**WHAT IS NEEDED**
Give only a number in reply. It should be how many lines in the records contain the string "쇠막대기를".

[Entries taken from a collection]
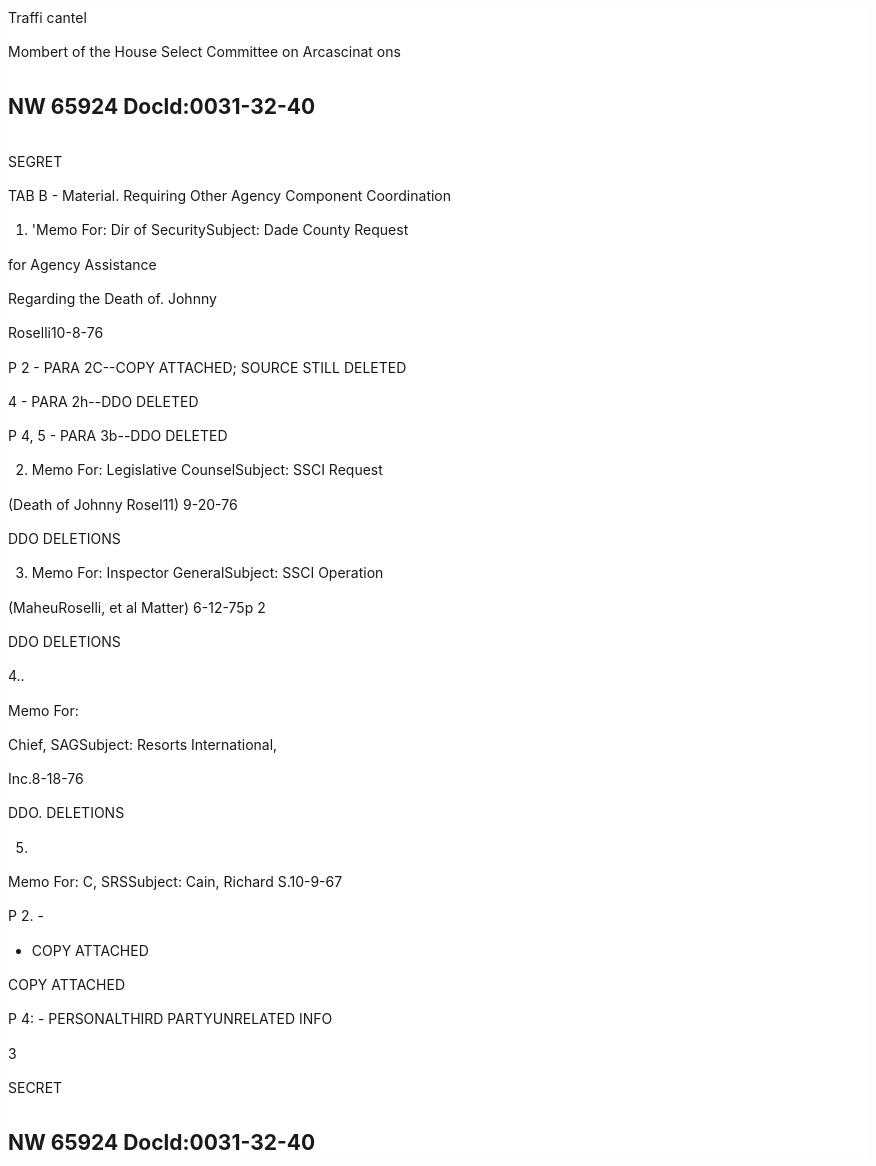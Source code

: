 Traffi cantel

Mombert of the House Select Committee on Arcascinat ons

NW 65924 Docld:0031-32-40
---

##
SEGRET

TAB B - Material. Requiring Other Agency Component Coordination

1. 'Memo For: Dir of SecuritySubject: Dade County Request

for Agency Assistance

Regarding the Death of. Johnny

Roselli10-8-76

P 2 - PARA 2C--COPY ATTACHED; SOURCE STILL DELETED

4 - PARA 2h--DDO DELETED

P 4, 5 - PARA 3b--DDO DELETED

2. Memo For: Legislative CounselSubject: SSCI Request

(Death of Johnny Rosel11) 9-20-76

DDO DELETIONS

3. Memo For: Inspector GeneralSubject: SSCI Operation

(MaheuRoselli, et al Matter) 6-12-75p 2

DDO DELETIONS

4..

Memo For:

Chief, SAGSubject: Resorts International,

Inc.8-18-76

DDO. DELETIONS

5.

Memo For: C, SRSSubject: Cain, Richard S.10-9-67

P 2. -

- COPY ATTACHED

COPY ATTACHED

P 4: - PERSONALTHIRD PARTYUNRELATED INFO

3

SECRET

NW 65924 Docld:0031-32-40
---
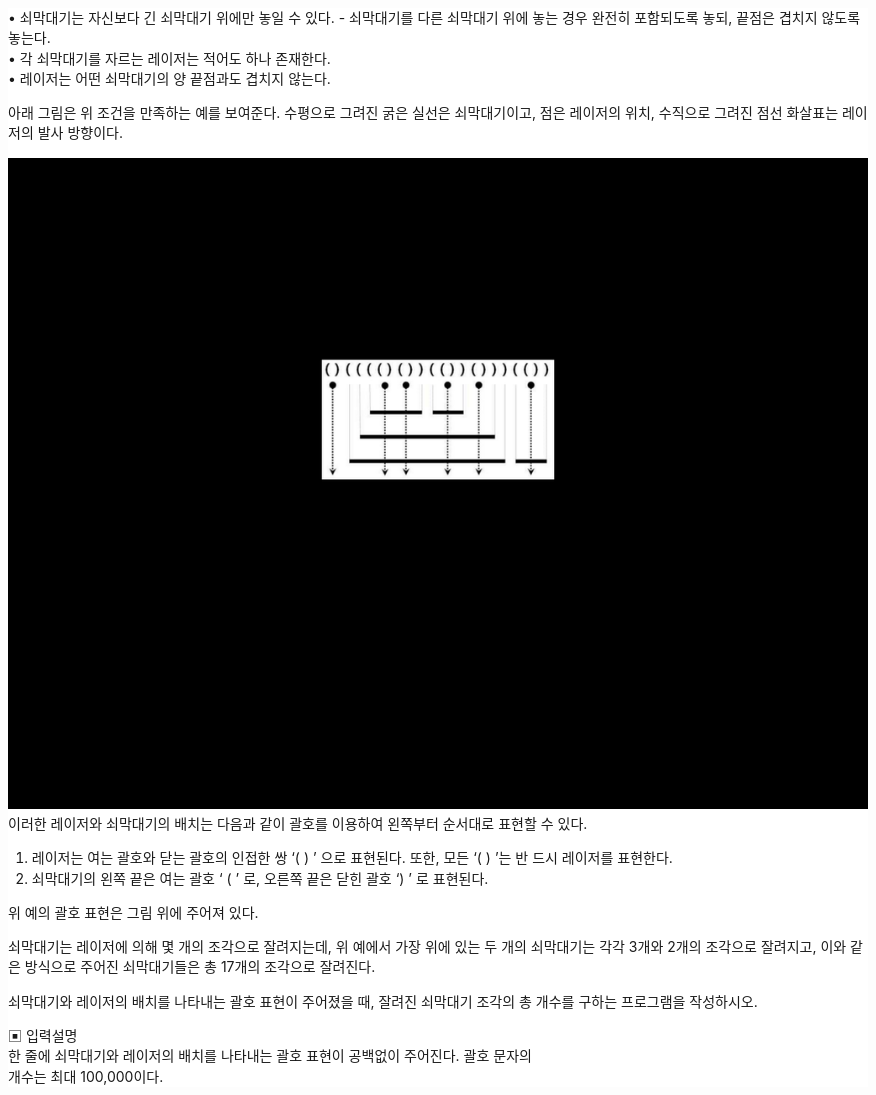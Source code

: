 • 쇠막대기는 자신보다 긴 쇠막대기 위에만 놓일 수 있다. - 쇠막대기를 다른 쇠막대기 위에 놓는 경우 완전히 포함되도록 놓되, 끝점은 겹치지 않도록 놓는다.  
• 각 쇠막대기를 자르는 레이저는 적어도 하나 존재한다.  
• 레이저는 어떤 쇠막대기의 양 끝점과도 겹치지 않는다.  
  
아래 그림은 위 조건을 만족하는 예를 보여준다. 수평으로 그려진 굵은 실선은 쇠막대기이고, 점은 레이저의 위치, 수직으로 그려진 점선 화살표는 레이저의 발사 방향이다.  
  
![alt text](/assets/img/algorithm/image-8.png)  
이러한 레이저와 쇠막대기의 배치는 다음과 같이 괄호를 이용하여 왼쪽부터 순서대로 표현할 수 있다.  
  
1. 레이저는 여는 괄호와 닫는 괄호의 인접한 쌍 ‘( ) ’ 으로 표현된다. 또한, 모든 ‘( ) ’는 반 드시 레이저를 표현한다.  
2. 쇠막대기의 왼쪽 끝은 여는 괄호 ‘ ( ’ 로, 오른쪽 끝은 닫힌 괄호 ‘) ’ 로 표현된다.  
  
위 예의 괄호 표현은 그림 위에 주어져 있다.  
  
쇠막대기는 레이저에 의해 몇 개의 조각으로 잘려지는데, 위 예에서 가장 위에 있는 두 개의 쇠막대기는 각각 3개와 2개의 조각으로 잘려지고, 이와 같은 방식으로 주어진 쇠막대기들은 총 17개의 조각으로 잘려진다.  
  
쇠막대기와 레이저의 배치를 나타내는 괄호 표현이 주어졌을 때, 잘려진 쇠막대기 조각의 총 개수를 구하는 프로그램을 작성하시오.  
  
▣ 입력설명  
한 줄에 쇠막대기와 레이저의 배치를 나타내는 괄호 표현이 공백없이 주어진다. 괄호 문자의  
개수는 최대 100,000이다.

**ANSWER TO THIS PROBLEM**
2